In the records below, some lines contain the word "backend". Copy each of them.

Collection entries
******

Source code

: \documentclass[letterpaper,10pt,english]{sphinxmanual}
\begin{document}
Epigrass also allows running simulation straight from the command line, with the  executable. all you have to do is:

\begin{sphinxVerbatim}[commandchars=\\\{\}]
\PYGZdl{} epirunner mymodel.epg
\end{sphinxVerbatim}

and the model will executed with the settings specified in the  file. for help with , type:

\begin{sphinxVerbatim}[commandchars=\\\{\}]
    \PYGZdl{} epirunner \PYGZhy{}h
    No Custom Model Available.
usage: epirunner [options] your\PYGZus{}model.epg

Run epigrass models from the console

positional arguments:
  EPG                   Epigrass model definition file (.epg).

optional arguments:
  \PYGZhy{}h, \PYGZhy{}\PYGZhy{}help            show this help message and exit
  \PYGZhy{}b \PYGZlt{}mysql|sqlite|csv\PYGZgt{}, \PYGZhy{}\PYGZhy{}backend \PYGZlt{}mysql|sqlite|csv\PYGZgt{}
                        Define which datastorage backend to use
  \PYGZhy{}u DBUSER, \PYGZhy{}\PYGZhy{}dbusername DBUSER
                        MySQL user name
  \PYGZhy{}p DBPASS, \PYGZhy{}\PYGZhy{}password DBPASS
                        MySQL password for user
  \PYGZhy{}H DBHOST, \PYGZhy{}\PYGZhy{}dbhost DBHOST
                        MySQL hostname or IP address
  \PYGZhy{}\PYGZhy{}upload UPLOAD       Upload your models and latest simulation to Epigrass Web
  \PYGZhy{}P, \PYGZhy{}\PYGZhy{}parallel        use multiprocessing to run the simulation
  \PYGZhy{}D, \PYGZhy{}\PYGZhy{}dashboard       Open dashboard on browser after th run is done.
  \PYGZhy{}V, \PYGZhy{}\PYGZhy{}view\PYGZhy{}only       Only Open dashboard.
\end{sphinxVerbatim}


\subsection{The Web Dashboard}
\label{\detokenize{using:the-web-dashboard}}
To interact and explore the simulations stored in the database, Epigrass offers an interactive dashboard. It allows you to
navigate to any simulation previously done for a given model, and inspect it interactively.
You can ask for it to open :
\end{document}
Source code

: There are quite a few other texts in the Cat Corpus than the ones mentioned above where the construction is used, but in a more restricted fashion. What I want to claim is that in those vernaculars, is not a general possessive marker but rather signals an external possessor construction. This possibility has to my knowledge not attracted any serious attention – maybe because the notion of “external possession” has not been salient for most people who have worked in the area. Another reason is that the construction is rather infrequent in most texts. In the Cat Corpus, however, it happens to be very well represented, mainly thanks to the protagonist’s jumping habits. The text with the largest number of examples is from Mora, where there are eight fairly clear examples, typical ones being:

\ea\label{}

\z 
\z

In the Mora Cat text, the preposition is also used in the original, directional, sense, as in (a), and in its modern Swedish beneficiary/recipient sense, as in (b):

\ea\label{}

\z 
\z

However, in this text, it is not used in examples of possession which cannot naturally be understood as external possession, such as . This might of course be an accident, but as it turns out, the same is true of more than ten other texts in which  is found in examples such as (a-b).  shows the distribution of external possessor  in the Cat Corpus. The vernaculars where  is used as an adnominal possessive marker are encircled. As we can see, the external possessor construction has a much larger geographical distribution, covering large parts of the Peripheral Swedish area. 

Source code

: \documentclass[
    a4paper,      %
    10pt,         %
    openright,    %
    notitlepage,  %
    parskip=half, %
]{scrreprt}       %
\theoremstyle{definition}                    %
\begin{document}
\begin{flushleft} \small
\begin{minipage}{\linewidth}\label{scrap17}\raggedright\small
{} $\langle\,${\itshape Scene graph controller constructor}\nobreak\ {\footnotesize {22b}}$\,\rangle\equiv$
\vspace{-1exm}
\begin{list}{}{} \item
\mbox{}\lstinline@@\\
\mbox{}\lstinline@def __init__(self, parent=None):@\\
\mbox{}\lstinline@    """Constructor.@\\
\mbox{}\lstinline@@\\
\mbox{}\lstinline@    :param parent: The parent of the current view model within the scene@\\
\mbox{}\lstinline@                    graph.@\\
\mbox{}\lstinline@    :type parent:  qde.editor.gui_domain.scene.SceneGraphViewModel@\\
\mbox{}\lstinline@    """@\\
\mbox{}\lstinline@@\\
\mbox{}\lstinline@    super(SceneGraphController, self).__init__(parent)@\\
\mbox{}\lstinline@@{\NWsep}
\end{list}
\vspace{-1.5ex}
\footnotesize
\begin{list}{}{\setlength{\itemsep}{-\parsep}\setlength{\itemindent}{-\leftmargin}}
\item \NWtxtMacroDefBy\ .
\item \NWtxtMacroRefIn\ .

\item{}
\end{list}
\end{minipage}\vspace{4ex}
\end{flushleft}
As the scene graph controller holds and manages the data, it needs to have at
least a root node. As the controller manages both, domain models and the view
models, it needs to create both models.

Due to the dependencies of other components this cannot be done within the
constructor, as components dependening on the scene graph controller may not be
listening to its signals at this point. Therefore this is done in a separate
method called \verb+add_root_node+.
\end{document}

******

Response box>
  \PYGZhy{}b \PYGZlt{}mysql|sqlite|csv\PYGZgt{}, \PYGZhy{}\PYGZhy{}backend \PYGZlt{}mysql|sqlite|csv\PYGZgt{}
                        Define which datastorage backend to use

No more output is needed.